--- Your instructions ---
Please repeat, from the entries that follow, the lines from the one containing "In this section" through the one containing "before being added." exactly, adding nothing.
§
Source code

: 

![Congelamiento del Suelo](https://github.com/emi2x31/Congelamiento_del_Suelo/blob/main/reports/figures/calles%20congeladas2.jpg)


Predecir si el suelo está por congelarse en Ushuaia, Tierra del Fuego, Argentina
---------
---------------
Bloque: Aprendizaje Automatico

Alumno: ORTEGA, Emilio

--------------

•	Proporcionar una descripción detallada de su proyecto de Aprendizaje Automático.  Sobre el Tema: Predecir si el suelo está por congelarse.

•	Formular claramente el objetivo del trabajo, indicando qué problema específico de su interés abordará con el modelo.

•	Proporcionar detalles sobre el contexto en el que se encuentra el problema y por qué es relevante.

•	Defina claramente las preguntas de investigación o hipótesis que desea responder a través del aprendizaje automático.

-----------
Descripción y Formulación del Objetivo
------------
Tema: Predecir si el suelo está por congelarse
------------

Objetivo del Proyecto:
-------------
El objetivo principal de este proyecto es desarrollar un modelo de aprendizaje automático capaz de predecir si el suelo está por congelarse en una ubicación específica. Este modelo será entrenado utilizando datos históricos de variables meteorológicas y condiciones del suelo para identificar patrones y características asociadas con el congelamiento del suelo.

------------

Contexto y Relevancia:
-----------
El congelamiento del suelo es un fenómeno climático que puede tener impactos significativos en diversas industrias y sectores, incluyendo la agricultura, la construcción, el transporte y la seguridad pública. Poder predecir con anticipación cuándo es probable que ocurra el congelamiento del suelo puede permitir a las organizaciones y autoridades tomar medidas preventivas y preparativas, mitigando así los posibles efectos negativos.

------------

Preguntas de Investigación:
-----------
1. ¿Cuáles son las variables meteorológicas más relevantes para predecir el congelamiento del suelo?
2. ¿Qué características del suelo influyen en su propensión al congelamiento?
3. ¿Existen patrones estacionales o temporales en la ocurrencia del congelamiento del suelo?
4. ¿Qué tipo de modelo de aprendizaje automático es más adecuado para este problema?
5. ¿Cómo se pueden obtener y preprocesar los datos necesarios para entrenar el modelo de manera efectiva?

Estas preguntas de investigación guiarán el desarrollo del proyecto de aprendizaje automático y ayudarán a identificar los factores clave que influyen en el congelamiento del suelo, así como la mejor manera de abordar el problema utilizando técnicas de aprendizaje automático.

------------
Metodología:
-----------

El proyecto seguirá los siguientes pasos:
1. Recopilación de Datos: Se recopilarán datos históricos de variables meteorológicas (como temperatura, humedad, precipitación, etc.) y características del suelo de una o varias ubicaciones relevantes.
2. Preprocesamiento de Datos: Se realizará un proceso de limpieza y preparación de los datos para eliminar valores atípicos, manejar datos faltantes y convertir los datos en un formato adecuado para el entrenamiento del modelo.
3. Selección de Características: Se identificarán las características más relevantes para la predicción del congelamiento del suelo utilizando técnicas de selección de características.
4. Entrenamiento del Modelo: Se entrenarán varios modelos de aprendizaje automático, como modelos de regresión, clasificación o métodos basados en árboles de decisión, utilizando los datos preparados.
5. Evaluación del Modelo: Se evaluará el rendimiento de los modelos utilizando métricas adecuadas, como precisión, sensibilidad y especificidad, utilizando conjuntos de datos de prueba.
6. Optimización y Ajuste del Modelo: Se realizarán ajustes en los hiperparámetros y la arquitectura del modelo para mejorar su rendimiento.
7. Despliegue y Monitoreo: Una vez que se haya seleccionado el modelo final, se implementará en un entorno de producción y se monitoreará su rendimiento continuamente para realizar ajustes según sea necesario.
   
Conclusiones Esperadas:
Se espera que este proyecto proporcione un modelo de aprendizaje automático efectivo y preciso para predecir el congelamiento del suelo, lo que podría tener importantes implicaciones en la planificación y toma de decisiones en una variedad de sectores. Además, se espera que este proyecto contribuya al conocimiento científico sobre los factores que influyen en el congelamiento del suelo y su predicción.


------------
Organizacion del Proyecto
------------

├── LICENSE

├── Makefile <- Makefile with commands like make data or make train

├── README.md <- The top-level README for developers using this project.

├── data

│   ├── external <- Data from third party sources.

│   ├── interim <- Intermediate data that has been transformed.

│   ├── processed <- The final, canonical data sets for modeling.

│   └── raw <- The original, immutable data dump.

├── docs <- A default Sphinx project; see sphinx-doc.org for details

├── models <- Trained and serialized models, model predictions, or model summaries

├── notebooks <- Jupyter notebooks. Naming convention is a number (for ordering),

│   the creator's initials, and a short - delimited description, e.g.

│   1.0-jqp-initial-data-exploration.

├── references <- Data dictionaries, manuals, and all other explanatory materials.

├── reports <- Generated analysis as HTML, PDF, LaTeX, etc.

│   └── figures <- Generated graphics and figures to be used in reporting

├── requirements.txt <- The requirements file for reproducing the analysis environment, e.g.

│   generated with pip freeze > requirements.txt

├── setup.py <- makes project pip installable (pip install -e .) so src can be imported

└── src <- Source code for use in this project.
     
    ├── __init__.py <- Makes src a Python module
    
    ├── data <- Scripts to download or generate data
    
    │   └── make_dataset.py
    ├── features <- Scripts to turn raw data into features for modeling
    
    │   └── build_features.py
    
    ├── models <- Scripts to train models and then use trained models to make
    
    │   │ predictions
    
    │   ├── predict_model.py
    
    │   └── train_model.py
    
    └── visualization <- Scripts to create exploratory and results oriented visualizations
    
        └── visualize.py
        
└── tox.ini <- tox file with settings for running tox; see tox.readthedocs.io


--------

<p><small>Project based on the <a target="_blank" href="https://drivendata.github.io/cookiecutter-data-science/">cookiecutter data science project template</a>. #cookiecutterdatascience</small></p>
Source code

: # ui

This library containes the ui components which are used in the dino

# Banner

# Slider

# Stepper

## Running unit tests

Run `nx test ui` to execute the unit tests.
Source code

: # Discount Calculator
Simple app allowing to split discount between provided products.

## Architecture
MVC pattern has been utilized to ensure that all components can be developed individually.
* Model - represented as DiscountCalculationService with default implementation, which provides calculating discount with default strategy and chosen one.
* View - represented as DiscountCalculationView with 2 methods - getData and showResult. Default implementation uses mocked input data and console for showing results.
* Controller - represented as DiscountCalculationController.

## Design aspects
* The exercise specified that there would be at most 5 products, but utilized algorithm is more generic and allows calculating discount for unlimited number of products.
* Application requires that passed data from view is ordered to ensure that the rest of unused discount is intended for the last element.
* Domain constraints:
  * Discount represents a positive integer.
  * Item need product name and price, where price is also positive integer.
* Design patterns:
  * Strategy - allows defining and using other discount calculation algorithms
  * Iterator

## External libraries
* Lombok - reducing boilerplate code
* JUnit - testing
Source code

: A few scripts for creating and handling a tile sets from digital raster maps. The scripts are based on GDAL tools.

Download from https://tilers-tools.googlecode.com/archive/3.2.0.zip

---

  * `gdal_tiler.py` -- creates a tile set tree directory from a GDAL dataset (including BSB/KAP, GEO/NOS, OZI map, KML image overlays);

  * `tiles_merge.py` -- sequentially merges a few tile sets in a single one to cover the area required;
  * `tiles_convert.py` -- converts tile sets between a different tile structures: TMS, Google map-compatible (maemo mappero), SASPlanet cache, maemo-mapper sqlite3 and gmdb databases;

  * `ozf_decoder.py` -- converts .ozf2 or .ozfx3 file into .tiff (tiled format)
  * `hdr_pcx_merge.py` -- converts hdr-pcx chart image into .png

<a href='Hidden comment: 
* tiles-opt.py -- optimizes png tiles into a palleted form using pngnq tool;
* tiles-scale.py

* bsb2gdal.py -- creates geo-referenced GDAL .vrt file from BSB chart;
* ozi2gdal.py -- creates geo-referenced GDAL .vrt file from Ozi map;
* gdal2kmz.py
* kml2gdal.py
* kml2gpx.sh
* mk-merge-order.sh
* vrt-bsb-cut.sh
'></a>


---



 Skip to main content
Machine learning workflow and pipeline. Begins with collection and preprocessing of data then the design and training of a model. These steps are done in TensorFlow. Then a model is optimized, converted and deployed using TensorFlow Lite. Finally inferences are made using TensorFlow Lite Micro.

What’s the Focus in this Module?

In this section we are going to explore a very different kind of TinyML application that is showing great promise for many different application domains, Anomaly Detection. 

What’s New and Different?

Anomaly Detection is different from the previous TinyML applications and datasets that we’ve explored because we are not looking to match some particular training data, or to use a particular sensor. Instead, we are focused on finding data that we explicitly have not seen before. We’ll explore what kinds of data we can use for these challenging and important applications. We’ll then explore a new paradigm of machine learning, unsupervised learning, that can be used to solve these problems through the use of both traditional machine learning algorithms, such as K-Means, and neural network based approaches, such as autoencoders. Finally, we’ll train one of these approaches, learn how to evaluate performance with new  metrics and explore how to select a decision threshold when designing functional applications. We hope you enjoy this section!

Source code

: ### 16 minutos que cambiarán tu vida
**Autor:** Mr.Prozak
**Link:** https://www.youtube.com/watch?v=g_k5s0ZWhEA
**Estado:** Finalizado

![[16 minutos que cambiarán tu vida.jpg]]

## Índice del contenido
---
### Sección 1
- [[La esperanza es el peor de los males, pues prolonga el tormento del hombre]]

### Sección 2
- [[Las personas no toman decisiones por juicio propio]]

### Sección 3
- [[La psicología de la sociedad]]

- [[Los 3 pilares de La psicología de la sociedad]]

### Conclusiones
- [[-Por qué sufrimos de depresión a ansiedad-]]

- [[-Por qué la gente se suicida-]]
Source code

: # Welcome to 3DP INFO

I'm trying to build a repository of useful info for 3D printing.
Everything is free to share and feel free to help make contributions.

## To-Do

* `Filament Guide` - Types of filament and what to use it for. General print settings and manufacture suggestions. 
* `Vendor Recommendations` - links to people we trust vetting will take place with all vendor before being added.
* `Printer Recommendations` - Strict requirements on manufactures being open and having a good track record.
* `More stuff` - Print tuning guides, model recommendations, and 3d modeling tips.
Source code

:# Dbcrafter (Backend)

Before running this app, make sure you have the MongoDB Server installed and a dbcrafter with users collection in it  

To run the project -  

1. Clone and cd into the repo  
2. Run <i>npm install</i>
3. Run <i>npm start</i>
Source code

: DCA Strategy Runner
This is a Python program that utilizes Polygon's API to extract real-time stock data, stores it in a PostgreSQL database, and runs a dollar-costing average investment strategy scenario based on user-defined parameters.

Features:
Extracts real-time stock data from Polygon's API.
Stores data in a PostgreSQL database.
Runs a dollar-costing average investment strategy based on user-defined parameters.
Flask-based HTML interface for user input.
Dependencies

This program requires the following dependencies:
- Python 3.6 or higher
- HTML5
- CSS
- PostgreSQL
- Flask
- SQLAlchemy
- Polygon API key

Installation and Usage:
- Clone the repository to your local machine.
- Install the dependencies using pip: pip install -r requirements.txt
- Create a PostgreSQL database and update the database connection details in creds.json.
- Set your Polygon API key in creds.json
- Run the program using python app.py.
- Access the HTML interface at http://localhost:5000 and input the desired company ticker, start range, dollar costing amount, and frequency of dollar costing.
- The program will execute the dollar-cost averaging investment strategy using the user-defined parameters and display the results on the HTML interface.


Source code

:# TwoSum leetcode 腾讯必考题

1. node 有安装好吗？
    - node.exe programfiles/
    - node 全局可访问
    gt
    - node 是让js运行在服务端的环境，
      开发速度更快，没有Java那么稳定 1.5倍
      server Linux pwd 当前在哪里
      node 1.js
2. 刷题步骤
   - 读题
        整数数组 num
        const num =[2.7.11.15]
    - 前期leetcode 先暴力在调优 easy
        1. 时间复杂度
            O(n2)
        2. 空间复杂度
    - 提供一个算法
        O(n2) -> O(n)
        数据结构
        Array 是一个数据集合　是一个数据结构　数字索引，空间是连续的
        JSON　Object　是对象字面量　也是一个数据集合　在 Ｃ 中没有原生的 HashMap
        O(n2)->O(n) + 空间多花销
§
--- Your response ---
In this section we are going to explore a very different kind of TinyML application that is showing great promise for many different application domains, Anomaly Detection. 

What’s New and Different?

Anomaly Detection is different from the previous TinyML applications and datasets that we’ve explored because we are not looking to match some particular training data, or to use a particular sensor. Instead, we are focused on finding data that we explicitly have not seen before. We’ll explore what kinds of data we can use for these challenging and important applications. We’ll then explore a new paradigm of machine learning, unsupervised learning, that can be used to solve these problems through the use of both traditional machine learning algorithms, such as K-Means, and neural network based approaches, such as autoencoders. Finally, we’ll train one of these approaches, learn how to evaluate performance with new  metrics and explore how to select a decision threshold when designing functional applications. We hope you enjoy this section!

Source code

: ### 16 minutos que cambiarán tu vida
**Autor:** Mr.Prozak
**Link:** https://www.youtube.com/watch?v=g_k5s0ZWhEA
**Estado:** Finalizado

![[16 minutos que cambiarán tu vida.jpg]]

## Índice del contenido
---
### Sección 1
- [[La esperanza es el peor de los males, pues prolonga el tormento del hombre]]

### Sección 2
- [[Las personas no toman decisiones por juicio propio]]

### Sección 3
- [[La psicología de la sociedad]]

- [[Los 3 pilares de La psicología de la sociedad]]

### Conclusiones
- [[-Por qué sufrimos de depresión a ansiedad-]]

- [[-Por qué la gente se suicida-]]
Source code

: # Welcome to 3DP INFO

I'm trying to build a repository of useful info for 3D printing.
Everything is free to share and feel free to help make contributions.

## To-Do

* `Filament Guide` - Types of filament and what to use it for. General print settings and manufacture suggestions. 
* `Vendor Recommendations` - links to people we trust vetting will take place with all vendor before being added.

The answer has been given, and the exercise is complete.